Over the years, many of us remained in contact. More recently, we found ourselves reminiscing via Facebook and unable to resist the temptation of at least one more football game on our favorite field.
On Nov. 5, fantasy became a reality: The men who were kids back when the football games began joined the graybeards who were spry adult mentors long ago in an event called the "Turkey Bowl Reunion."
Turkey Bowl refers to the tradition of four Fennell brothers facing off two-on-two for the household football title when we were much younger than today. The game got bigger later when we invited friends to join in, and at one time it was played annually, alternating between Charleston and St. Stephen.
But the Anita Drive field hosted most of the Turkey Bowls played.
Rod Oomens and Jamie Lloyd, now 42 but just 7 when they first took part in neighborhood football, arrived early for the reunion to prepare the gridiron. As was done many years ago, Oomens and Lloyd stretched string between wooden stakes and spray-painted lines on the grass. Soon, more of us who still cherish the competition and camaraderie we knew long ago arrived, and many brought wives, husbands, sons and daughters.

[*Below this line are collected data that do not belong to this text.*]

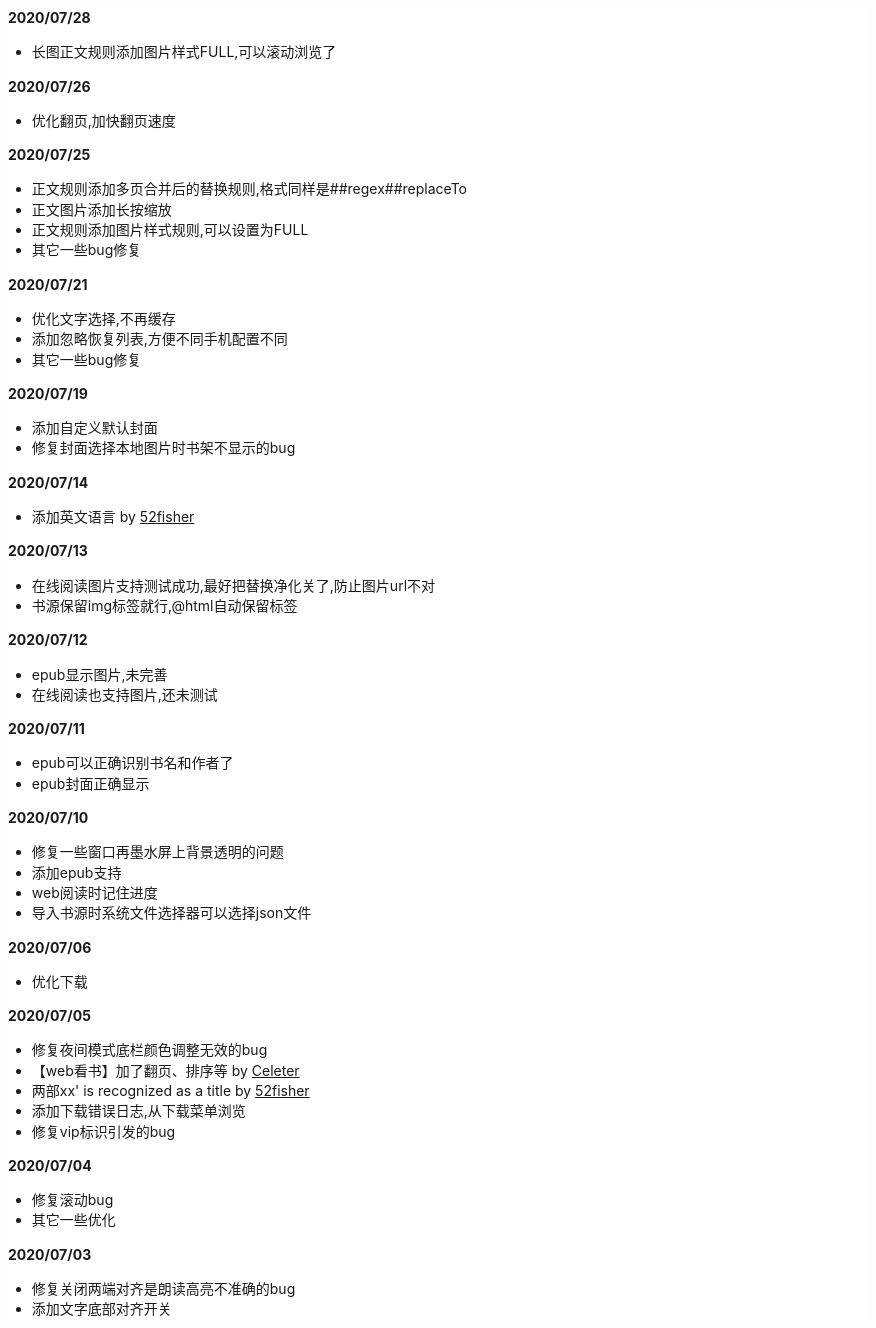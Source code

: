 **2020/07/28**
* 长图正文规则添加图片样式FULL,可以滚动浏览了

**2020/07/26**
* 优化翻页,加快翻页速度

**2020/07/25**
* 正文规则添加多页合并后的替换规则,格式同样是##regex##replaceTo
* 正文图片添加长按缩放
* 正文规则添加图片样式规则,可以设置为FULL
* 其它一些bug修复

**2020/07/21**
* 优化文字选择,不再缓存
* 添加忽略恢复列表,方便不同手机配置不同
* 其它一些bug修复

**2020/07/19**
* 添加自定义默认封面
* 修复封面选择本地图片时书架不显示的bug

**2020/07/14**
* 添加英文语言 by [52fisher](https://github.com/52fisher)

**2020/07/13**
* 在线阅读图片支持测试成功,最好把替换净化关了,防止图片url不对
* 书源保留img标签就行,@html自动保留标签

**2020/07/12**
* epub显示图片,未完善
* 在线阅读也支持图片,还未测试

**2020/07/11**
* epub可以正确识别书名和作者了
* epub封面正确显示

**2020/07/10**
* 修复一些窗口再墨水屏上背景透明的问题
* 添加epub支持
* web阅读时记住进度
* 导入书源时系统文件选择器可以选择json文件

**2020/07/06**
* 优化下载

**2020/07/05**
* 修复夜间模式底栏颜色调整无效的bug
* 【web看书】加了翻页、排序等 by [Celeter](https://github.com/Celeter)
* 两部xx' is recognized as a title by [52fisher](https://github.com/52fisher)
* 添加下载错误日志,从下载菜单浏览
* 修复vip标识引发的bug

**2020/07/04**
* 修复滚动bug
* 其它一些优化

**2020/07/03**
* 修复关闭两端对齐是朗读高亮不准确的bug
* 添加文字底部对齐开关
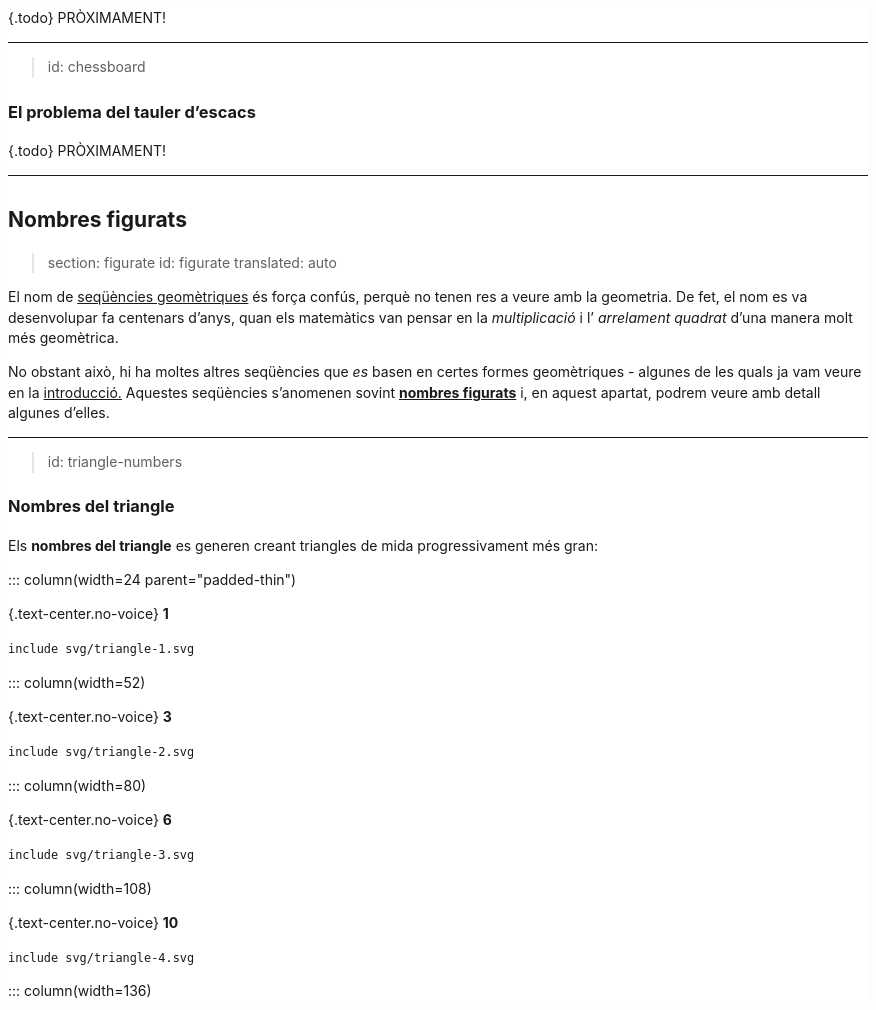 {.todo} PRÒXIMAMENT! 

---
> id: chessboard

### El problema del tauler d’escacs 

{.todo} PRÒXIMAMENT! 

---

## Nombres figurats 

> section: figurate
> id: figurate
> translated: auto

El nom de [seqüències geomètriques](gloss:geometric-sequence) és força confús, perquè no tenen res a veure amb la geometria. De fet, el nom es va desenvolupar fa centenars d’anys, quan els matemàtics van pensar en la _multiplicació_ i l’ _arrelament quadrat_ d’una manera molt més geomètrica. 

No obstant això, hi ha moltes altres seqüències que _es_ basen en certes formes geomètriques - algunes de les quals ja vam veure en la [introducció.](/course/sequences/introduction) Aquestes seqüències s’anomenen sovint [__nombres figurats__](gloss:figurate-numbers) i, en aquest apartat, podrem veure amb detall algunes d’elles. 

---
> id: triangle-numbers

### Nombres del triangle 

Els __nombres del triangle__ es generen creant triangles de mida progressivament més gran: 

::: column(width=24 parent="padded-thin")

{.text-center.no-voice} __1__ 

    include svg/triangle-1.svg

::: column(width=52)

{.text-center.no-voice} __3__ 

    include svg/triangle-2.svg

::: column(width=80)

{.text-center.no-voice} __6__ 

    include svg/triangle-3.svg

::: column(width=108)

{.text-center.no-voice} __10__ 

    include svg/triangle-4.svg

::: column(width=136)
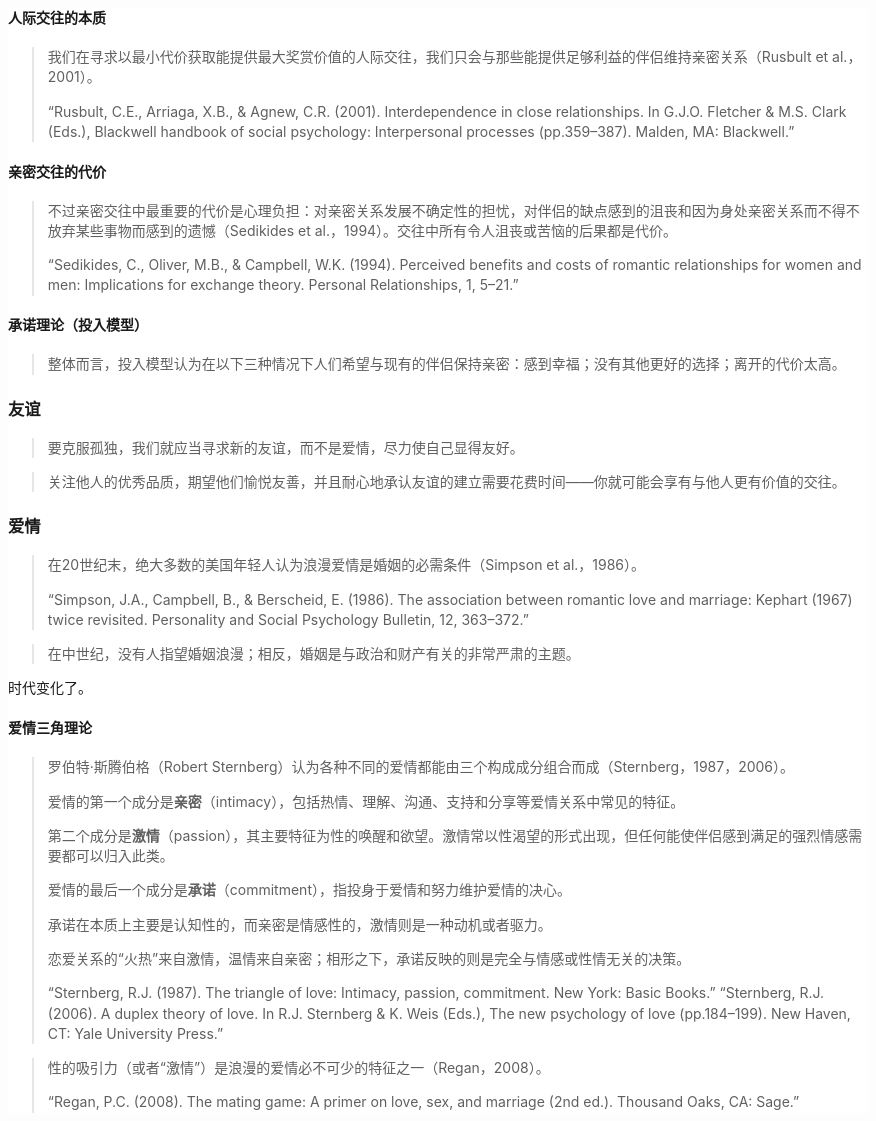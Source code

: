 #### 人际交往的本质
> 我们在寻求以最小代价获取能提供最大奖赏价值的人际交往，我们只会与那些能提供足够利益的伴侣维持亲密关系（Rusbult et al.，2001）。
> 
> “Rusbult, C.E., Arriaga, X.B., & Agnew, C.R. (2001). Interdependence in close relationships. In G.J.O. Fletcher & M.S. Clark (Eds.), Blackwell handbook of social psychology: Interpersonal processes (pp.359–387). Malden, MA: Blackwell.”

#### 亲密交往的代价
> 不过亲密交往中最重要的代价是心理负担：对亲密关系发展不确定性的担忧，对伴侣的缺点感到的沮丧和因为身处亲密关系而不得不放弃某些事物而感到的遗憾（Sedikides et al.，1994）。交往中所有令人沮丧或苦恼的后果都是代价。
> 
> “Sedikides, C., Oliver, M.B., & Campbell, W.K. (1994). Perceived benefits and costs of romantic relationships for women and men: Implications for exchange theory. Personal Relationships, 1, 5–21.”

#### 承诺理论（投入模型）
> 整体而言，投入模型认为在以下三种情况下人们希望与现有的伴侣保持亲密：感到幸福；没有其他更好的选择；离开的代价太高。

### 友谊
> 要克服孤独，我们就应当寻求新的友谊，而不是爱情，尽力使自己显得友好。

> 关注他人的优秀品质，期望他们愉悦友善，并且耐心地承认友谊的建立需要花费时间——你就可能会享有与他人更有价值的交往。

### 爱情
> 在20世纪末，绝大多数的美国年轻人认为浪漫爱情是婚姻的必需条件（Simpson et al.，1986）。
> 
> “Simpson, J.A., Campbell, B., & Berscheid, E. (1986). The association between romantic love and marriage: Kephart (1967) twice revisited. Personality and Social Psychology Bulletin, 12, 363–372.”

> 在中世纪，没有人指望婚姻浪漫；相反，婚姻是与政治和财产有关的非常严肃的主题。

时代变化了。

#### 爱情三角理论
> 罗伯特·斯腾伯格（Robert Sternberg）认为各种不同的爱情都能由三个构成成分组合而成（Sternberg，1987，2006）。
> 
> 爱情的第一个成分是**亲密**（intimacy），包括热情、理解、沟通、支持和分享等爱情关系中常见的特征。
> 
> 第二个成分是**激情**（passion），其主要特征为性的唤醒和欲望。激情常以性渴望的形式出现，但任何能使伴侣感到满足的强烈情感需要都可以归入此类。
> 
> 爱情的最后一个成分是**承诺**（commitment），指投身于爱情和努力维护爱情的决心。
> 
> 承诺在本质上主要是认知性的，而亲密是情感性的，激情则是一种动机或者驱力。
> 
> 恋爱关系的“火热”来自激情，温情来自亲密；相形之下，承诺反映的则是完全与情感或性情无关的决策。
> 
> “Sternberg, R.J. (1987). The triangle of love: Intimacy, passion, commitment. New York: Basic Books.”
> “Sternberg, R.J. (2006). A duplex theory of love. In R.J. Sternberg & K. Weis (Eds.), The new psychology of love (pp.184–199). New Haven, CT: Yale University Press.”

> 性的吸引力（或者“激情”）是浪漫的爱情必不可少的特征之一（Regan，2008）。
> 
> “Regan, P.C. (2008). The mating game: A primer on love, sex, and marriage (2nd ed.). Thousand Oaks, CA: Sage.”
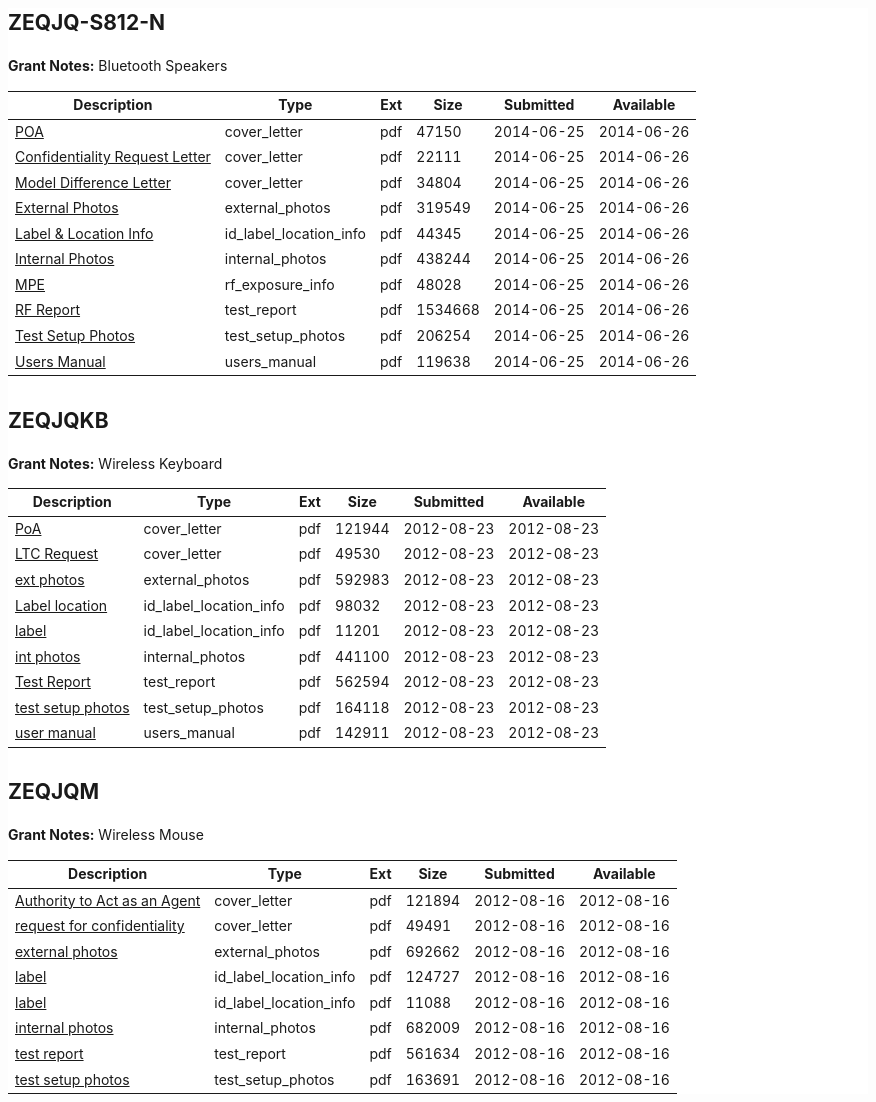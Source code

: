 ## ZEQJQ-S812-N
**Grant Notes:** Bluetooth Speakers

| Description | Type | Ext | Size | Submitted | Available |
| ----------- | ---- | --- | ---- | --------- | --------- |
| [POA](ZEQJQ-S812-N/592d1cee5f78937e1cd8a19809632060/2306635.pdf) | cover_letter | pdf | 47150 | 2014-06-25 | 2014-06-26 |
| [Confidentiality Request Letter](ZEQJQ-S812-N/592d1cee5f78937e1cd8a19809632060/2306636.pdf) | cover_letter | pdf | 22111 | 2014-06-25 | 2014-06-26 |
| [Model Difference Letter](ZEQJQ-S812-N/592d1cee5f78937e1cd8a19809632060/2306637.pdf) | cover_letter | pdf | 34804 | 2014-06-25 | 2014-06-26 |
| [External Photos](ZEQJQ-S812-N/592d1cee5f78937e1cd8a19809632060/2306641.pdf) | external_photos | pdf | 319549 | 2014-06-25 | 2014-06-26 |
| [Label & Location Info](ZEQJQ-S812-N/592d1cee5f78937e1cd8a19809632060/2306643.pdf) | id_label_location_info | pdf | 44345 | 2014-06-25 | 2014-06-26 |
| [Internal Photos](ZEQJQ-S812-N/592d1cee5f78937e1cd8a19809632060/2306642.pdf) | internal_photos | pdf | 438244 | 2014-06-25 | 2014-06-26 |
| [MPE](ZEQJQ-S812-N/592d1cee5f78937e1cd8a19809632060/2306647.pdf) | rf_exposure_info | pdf | 48028 | 2014-06-25 | 2014-06-26 |
| [RF Report](ZEQJQ-S812-N/592d1cee5f78937e1cd8a19809632060/2306645.pdf) | test_report | pdf | 1534668 | 2014-06-25 | 2014-06-26 |
| [Test Setup Photos](ZEQJQ-S812-N/592d1cee5f78937e1cd8a19809632060/2306646.pdf) | test_setup_photos | pdf | 206254 | 2014-06-25 | 2014-06-26 |
| [Users Manual](ZEQJQ-S812-N/592d1cee5f78937e1cd8a19809632060/2306644.pdf) | users_manual | pdf | 119638 | 2014-06-25 | 2014-06-26 |
## ZEQJQKB
**Grant Notes:** Wireless Keyboard

| Description | Type | Ext | Size | Submitted | Available |
| ----------- | ---- | --- | ---- | --------- | --------- |
| [PoA](ZEQJQKB/f3ee5e1a4b862443f056f586a3e7940b/1772982.pdf) | cover_letter | pdf | 121944 | 2012-08-23 | 2012-08-23 |
| [LTC Request](ZEQJQKB/f3ee5e1a4b862443f056f586a3e7940b/1772983.pdf) | cover_letter | pdf | 49530 | 2012-08-23 | 2012-08-23 |
| [ext photos](ZEQJQKB/f3ee5e1a4b862443f056f586a3e7940b/1772984.pdf) | external_photos | pdf | 592983 | 2012-08-23 | 2012-08-23 |
| [Label location](ZEQJQKB/f3ee5e1a4b862443f056f586a3e7940b/1772988.pdf) | id_label_location_info | pdf | 98032 | 2012-08-23 | 2012-08-23 |
| [label](ZEQJQKB/f3ee5e1a4b862443f056f586a3e7940b/1772989.pdf) | id_label_location_info | pdf | 11201 | 2012-08-23 | 2012-08-23 |
| [int photos](ZEQJQKB/f3ee5e1a4b862443f056f586a3e7940b/1772985.pdf) | internal_photos | pdf | 441100 | 2012-08-23 | 2012-08-23 |
| [Test Report](ZEQJQKB/f3ee5e1a4b862443f056f586a3e7940b/1772987.pdf) | test_report | pdf | 562594 | 2012-08-23 | 2012-08-23 |
| [test setup photos](ZEQJQKB/f3ee5e1a4b862443f056f586a3e7940b/1772986.pdf) | test_setup_photos | pdf | 164118 | 2012-08-23 | 2012-08-23 |
| [user manual](ZEQJQKB/f3ee5e1a4b862443f056f586a3e7940b/1772990.pdf) | users_manual | pdf | 142911 | 2012-08-23 | 2012-08-23 |
## ZEQJQM
**Grant Notes:** Wireless Mouse

| Description | Type | Ext | Size | Submitted | Available |
| ----------- | ---- | --- | ---- | --------- | --------- |
| [Authority to Act as an Agent](ZEQJQM/481315eee4b3b46ee552329b169b5a1e/1767788.pdf) | cover_letter | pdf | 121894 | 2012-08-16 | 2012-08-16 |
| [request for confidentiality](ZEQJQM/481315eee4b3b46ee552329b169b5a1e/1767789.pdf) | cover_letter | pdf | 49491 | 2012-08-16 | 2012-08-16 |
| [external photos](ZEQJQM/481315eee4b3b46ee552329b169b5a1e/1767790.pdf) | external_photos | pdf | 692662 | 2012-08-16 | 2012-08-16 |
| [label](ZEQJQM/481315eee4b3b46ee552329b169b5a1e/1767795.pdf) | id_label_location_info | pdf | 124727 | 2012-08-16 | 2012-08-16 |
| [label](ZEQJQM/481315eee4b3b46ee552329b169b5a1e/1767796.pdf) | id_label_location_info | pdf | 11088 | 2012-08-16 | 2012-08-16 |
| [internal photos](ZEQJQM/481315eee4b3b46ee552329b169b5a1e/1767791.pdf) | internal_photos | pdf | 682009 | 2012-08-16 | 2012-08-16 |
| [test report](ZEQJQM/481315eee4b3b46ee552329b169b5a1e/1767793.pdf) | test_report | pdf | 561634 | 2012-08-16 | 2012-08-16 |
| [test setup photos](ZEQJQM/481315eee4b3b46ee552329b169b5a1e/1767792.pdf) | test_setup_photos | pdf | 163691 | 2012-08-16 | 2012-08-16 |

Several traveled from other states to take part.
Back in the day, some of our football games were taped using the Betamax home video system, and for the reunion, a volunteer preserved the action with a modern HiDef digital camera.
"This is one of the most unusual reunions I ever heard of, and the most fun," Tim Fennell, 50, said. "Everyone seems to have stayed in shape and can still play ball. I've seen a few people go horizontal trying to make a catch."
Todd Oomens, 40, brother of Rod, helped organize the reunion and noted that 35 years ago the neighborhood was well-populated with kids.
"It was the perfect neighborhood to grow up in, and I've got a lot of fond memories," he said. "It was a pretty tight-knit group, and it means a lot to so many of us again. Everyone is older, fatter, balder and wiser."
"This was our sanctuary back here," said Lloyd. "It was great sharing old memories and reconnecting with friends." He added that he loved being able to introduce the group and the game to his sons.
Heather Jenkins Butler, my stepdaughter and just 7 when she played her first football game, paid me a dear compliment when she described me as "the neighborhood rec director. You got everybody interested in football and sports, and you can see it in how many of them came out today. We had fun here," she said.
Roy "Bubba" Pound, 39, who was a diminutive lad, described himself as being "the runt of the neighborhood" decades ago. "I at least caught up with everybody," he noted, expressing relief that he grew into an average-size adult.
Mike Wiggins, 50, remembered mostly playing basketball games on my backyard court, where one hoop was the standard 10 feet above the concrete and the other 8 feet. The low rim made dunking contests possible for mere mortals. "This is something that should become an annual event," Wiggins added.